# Indexing Rows in Data.Table

During the day (and night), I’m a military scientist at Ft. Detrick. I have to tell you…I use R to do everything on a daily basis. Whether it’s a hard core research project, administrative tasks, such as a manpower analysis, financial modeling, or communicating my work to senior leaders with reproducible research documents in **RMarkdown**, I use R. R adds efficiency, effectiveness and innovation to the way I manage and perform daily tasks. Imagine performing your daily work without the use of Excel. That’s right, you likely need it to be effective. But, R is Excel on Human Growth Hormone, plus a few other super Steroids. The problem is you’ve learned to think about data through an Excel lens (kudos Bill Gates). Anyways, I digress…

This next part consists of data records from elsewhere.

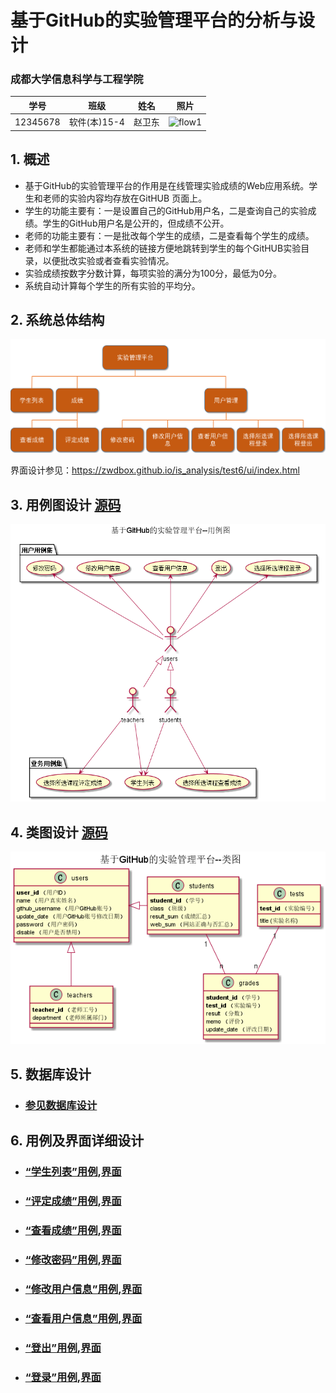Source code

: ﻿<!-- markdownlint-disable MD033-->
<!-- 禁止MD033类型的警告 https://www.npmjs.com/package/markdownlint -->

# 基于GitHub的实验管理平台的分析与设计

### 成都大学信息科学与工程学院

|学号|班级|姓名|照片|
|:-------:|:-------------: | :----------:|:---:|
|12345678|软件(本)15-4|赵卫东|![flow1](../myself.jpg)|

## 1. 概述
- 基于GitHub的实验管理平台的作用是在线管理实验成绩的Web应用系统。学生和老师的实验内容均存放在GitHUB
页面上。
- 学生的功能主要有：一是设置自己的GitHub用户名，二是查询自己的实验成绩。学生的GitHub用户名是公开的，但成绩不公开。
- 老师的功能主要有：一是批改每个学生的成绩，二是查看每个学生的成绩。
- 老师和学生都能通过本系统的链接方便地跳转到学生的每个GitHUB实验目录，以便批改实验或者查看实验情况。
- 实验成绩按数字分数计算，每项实验的满分为100分，最低为0分。
- 系统自动计算每个学生的所有实验的平均分。
    
## 2. 系统总体结构
![](系统总体结构.png)

界面设计参见：https://zwdbox.github.io/is_analysis/test6/ui/index.html
    
## 3. 用例图设计 [源码](src/UseCase.puml)
![](UseCase.png)

## 4. 类图设计 [源码](src/class.puml)
![](./class.png)

## 5. 数据库设计
- ### [参见数据库设计](./数据库设计.md)

## 6. 用例及界面详细设计
- ### [“学生列表”用例](./用例/学生列表.md),[界面](https://zwdbox.github.io/is_analysis/test6/ui/index.html)
- ### [“评定成绩”用例](./用例/评定成绩.md),[界面](https://zwdbox.github.io/is_analysis/test6/ui/评定成绩.html)
- ### [“查看成绩”用例](./用例/查看成绩.md),[界面](https://zwdbox.github.io/is_analysis/test6/ui/查看成绩.html)
- ### [“修改密码”用例](./用例/修改密码.md),[界面](https://zwdbox.github.io/is_analysis/test6/ui/顶部菜单.html)
- ### [“修改用户信息”用例](./用例/修改用户信息.md),[界面](https://zwdbox.github.io/is_analysis/test6/ui/顶部菜单.html)
- ### [“查看用户信息”用例](./用例/查看用户信息.md),[界面](https://zwdbox.github.io/is_analysis/test6/ui/顶部菜单.html)
- ### [“登出”用例](./用例/登出.md),[界面](https://zwdbox.github.io/is_analysis/test6/ui/顶部菜单.html)
- ### [“登录”用例](./用例/登录.md),[界面](https://zwdbox.github.io/is_analysis/test6/ui/登录.html)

One of the most common tasks I’ve run into is having to index a dataset. The package **data.table** provides powerful tools to address many problems like this. When you have a chance, check out my blog on the data.table package here. Like, Share, and Subscribe!

# Solution

- Use special read-only symbols that can be used in the j position of a data.table: .SD, .N, .I, .GRP, .BY.
- Use .I to index the data.table

# Let’s Try it Out!

## Create a Data.Table to Work With

- First let’s make a data.table with letters in the ‘x’ column.

- I’m using the
**set.seed**function to ensure it is reproducible if you try this out later.

- Also, we will use the
**head**function to see the first few rows of data.

- BTW, most of the time, I use ‘dt’ to name objects that are a data.table, ‘df’ for data.frame, ‘ls’ for list, etc…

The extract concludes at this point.